▶ [EXERCISE DETAILS]
Could you reproduce every record below exactly as written?

[Saved entries]
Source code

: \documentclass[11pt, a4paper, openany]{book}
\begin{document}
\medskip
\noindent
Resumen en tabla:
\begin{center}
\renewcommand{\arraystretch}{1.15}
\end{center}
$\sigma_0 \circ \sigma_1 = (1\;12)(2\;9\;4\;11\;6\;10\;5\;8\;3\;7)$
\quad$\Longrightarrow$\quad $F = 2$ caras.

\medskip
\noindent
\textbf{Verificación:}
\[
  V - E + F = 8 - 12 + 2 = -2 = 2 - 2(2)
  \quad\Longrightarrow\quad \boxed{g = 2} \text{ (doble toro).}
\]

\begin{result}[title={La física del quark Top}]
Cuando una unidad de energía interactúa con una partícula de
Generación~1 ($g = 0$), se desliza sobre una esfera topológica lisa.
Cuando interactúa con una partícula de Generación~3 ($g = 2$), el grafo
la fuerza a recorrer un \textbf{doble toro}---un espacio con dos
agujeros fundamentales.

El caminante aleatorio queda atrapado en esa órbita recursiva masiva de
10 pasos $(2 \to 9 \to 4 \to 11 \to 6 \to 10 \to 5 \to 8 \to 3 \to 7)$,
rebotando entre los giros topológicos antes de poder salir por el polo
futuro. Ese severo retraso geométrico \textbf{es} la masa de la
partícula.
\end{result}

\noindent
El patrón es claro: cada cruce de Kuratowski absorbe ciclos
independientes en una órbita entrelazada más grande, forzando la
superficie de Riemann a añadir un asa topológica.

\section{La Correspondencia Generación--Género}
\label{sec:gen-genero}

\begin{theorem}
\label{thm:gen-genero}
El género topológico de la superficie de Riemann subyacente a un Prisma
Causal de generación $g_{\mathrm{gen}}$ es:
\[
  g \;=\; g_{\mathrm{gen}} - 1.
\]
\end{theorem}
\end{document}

▶ [YOUR RESPONSE]
Source code

: \documentclass[11pt, a4paper, openany]{book}
\begin{document}
\medskip
\noindent
Resumen en tabla:
\begin{center}
\renewcommand{\arraystretch}{1.15}
\end{center}
$\sigma_0 \circ \sigma_1 = (1\;12)(2\;9\;4\;11\;6\;10\;5\;8\;3\;7)$
\quad$\Longrightarrow$\quad $F = 2$ caras.

\medskip
\noindent
\textbf{Verificación:}
\[
  V - E + F = 8 - 12 + 2 = -2 = 2 - 2(2)
  \quad\Longrightarrow\quad \boxed{g = 2} \text{ (doble toro).}
\]

\begin{result}[title={La física del quark Top}]
Cuando una unidad de energía interactúa con una partícula de
Generación~1 ($g = 0$), se desliza sobre una esfera topológica lisa.
Cuando interactúa con una partícula de Generación~3 ($g = 2$), el grafo
la fuerza a recorrer un \textbf{doble toro}---un espacio con dos
agujeros fundamentales.

El caminante aleatorio queda atrapado en esa órbita recursiva masiva de
10 pasos $(2 \to 9 \to 4 \to 11 \to 6 \to 10 \to 5 \to 8 \to 3 \to 7)$,
rebotando entre los giros topológicos antes de poder salir por el polo
futuro. Ese severo retraso geométrico \textbf{es} la masa de la
partícula.
\end{result}

\noindent
El patrón es claro: cada cruce de Kuratowski absorbe ciclos
independientes en una órbita entrelazada más grande, forzando la
superficie de Riemann a añadir un asa topológica.

\section{La Correspondencia Generación--Género}
\label{sec:gen-genero}

\begin{theorem}
\label{thm:gen-genero}
El género topológico de la superficie de Riemann subyacente a un Prisma
Causal de generación $g_{\mathrm{gen}}$ es:
\[
  g \;=\; g_{\mathrm{gen}} - 1.
\]
\end{theorem}
\end{document}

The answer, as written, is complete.